PROBLEM » Beginning with the opening line of the entries, return every line through the one containing "## 2.2 Wiring Notation and Data Movement", both included, and nothing else. Omit pictures.
- Opening Delimiter -
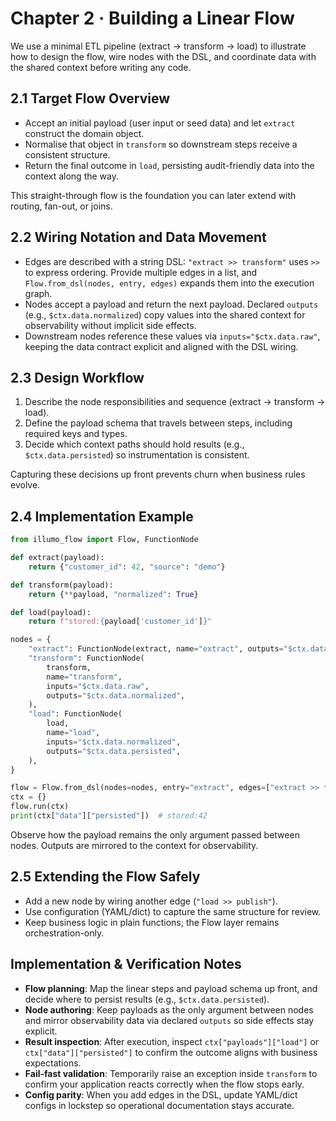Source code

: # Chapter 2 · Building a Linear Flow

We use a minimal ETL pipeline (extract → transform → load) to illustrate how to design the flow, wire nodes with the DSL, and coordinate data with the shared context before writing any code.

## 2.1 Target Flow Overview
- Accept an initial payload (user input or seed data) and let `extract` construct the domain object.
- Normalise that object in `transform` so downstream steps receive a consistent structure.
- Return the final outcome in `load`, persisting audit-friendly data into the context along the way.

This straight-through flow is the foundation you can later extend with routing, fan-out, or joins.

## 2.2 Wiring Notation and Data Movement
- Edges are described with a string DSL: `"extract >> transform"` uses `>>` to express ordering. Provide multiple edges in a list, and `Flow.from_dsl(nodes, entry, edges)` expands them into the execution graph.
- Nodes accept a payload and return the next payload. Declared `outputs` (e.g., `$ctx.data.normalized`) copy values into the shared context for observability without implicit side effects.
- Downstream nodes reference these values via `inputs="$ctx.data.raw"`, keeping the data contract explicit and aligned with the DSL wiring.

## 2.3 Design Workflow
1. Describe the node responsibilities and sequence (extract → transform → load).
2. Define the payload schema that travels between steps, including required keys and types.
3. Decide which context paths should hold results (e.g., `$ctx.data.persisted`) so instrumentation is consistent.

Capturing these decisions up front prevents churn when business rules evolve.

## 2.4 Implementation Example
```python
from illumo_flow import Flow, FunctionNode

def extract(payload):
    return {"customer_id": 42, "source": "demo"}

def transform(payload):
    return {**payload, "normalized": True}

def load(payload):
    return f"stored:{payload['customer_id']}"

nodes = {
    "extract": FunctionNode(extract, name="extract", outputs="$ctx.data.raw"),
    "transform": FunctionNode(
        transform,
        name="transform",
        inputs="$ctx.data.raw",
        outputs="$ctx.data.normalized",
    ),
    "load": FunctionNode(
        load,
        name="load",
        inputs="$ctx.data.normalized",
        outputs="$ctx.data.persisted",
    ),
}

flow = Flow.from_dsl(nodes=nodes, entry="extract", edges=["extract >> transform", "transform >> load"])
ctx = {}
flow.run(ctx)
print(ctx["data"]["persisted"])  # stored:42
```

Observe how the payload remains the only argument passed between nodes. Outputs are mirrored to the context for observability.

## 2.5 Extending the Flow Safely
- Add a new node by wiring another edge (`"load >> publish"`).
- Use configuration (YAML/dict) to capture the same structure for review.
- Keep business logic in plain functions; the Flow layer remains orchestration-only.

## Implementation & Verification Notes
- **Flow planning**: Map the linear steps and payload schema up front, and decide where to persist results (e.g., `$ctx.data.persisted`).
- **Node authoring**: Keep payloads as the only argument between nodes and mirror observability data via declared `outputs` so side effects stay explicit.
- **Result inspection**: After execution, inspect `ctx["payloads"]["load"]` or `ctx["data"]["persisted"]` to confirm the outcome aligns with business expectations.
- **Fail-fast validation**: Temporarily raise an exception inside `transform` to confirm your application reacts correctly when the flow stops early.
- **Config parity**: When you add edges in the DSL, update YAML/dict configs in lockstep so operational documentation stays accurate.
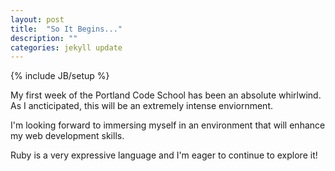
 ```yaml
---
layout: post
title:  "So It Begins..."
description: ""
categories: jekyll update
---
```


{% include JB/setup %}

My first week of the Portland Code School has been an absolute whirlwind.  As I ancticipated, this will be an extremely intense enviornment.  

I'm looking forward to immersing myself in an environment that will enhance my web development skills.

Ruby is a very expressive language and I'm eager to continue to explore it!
- Closing Delimiter -
RESULT »
Source code

: # Chapter 2 · Building a Linear Flow

We use a minimal ETL pipeline (extract → transform → load) to illustrate how to design the flow, wire nodes with the DSL, and coordinate data with the shared context before writing any code.

## 2.1 Target Flow Overview
- Accept an initial payload (user input or seed data) and let `extract` construct the domain object.
- Normalise that object in `transform` so downstream steps receive a consistent structure.
- Return the final outcome in `load`, persisting audit-friendly data into the context along the way.

This straight-through flow is the foundation you can later extend with routing, fan-out, or joins.

## 2.2 Wiring Notation and Data Movement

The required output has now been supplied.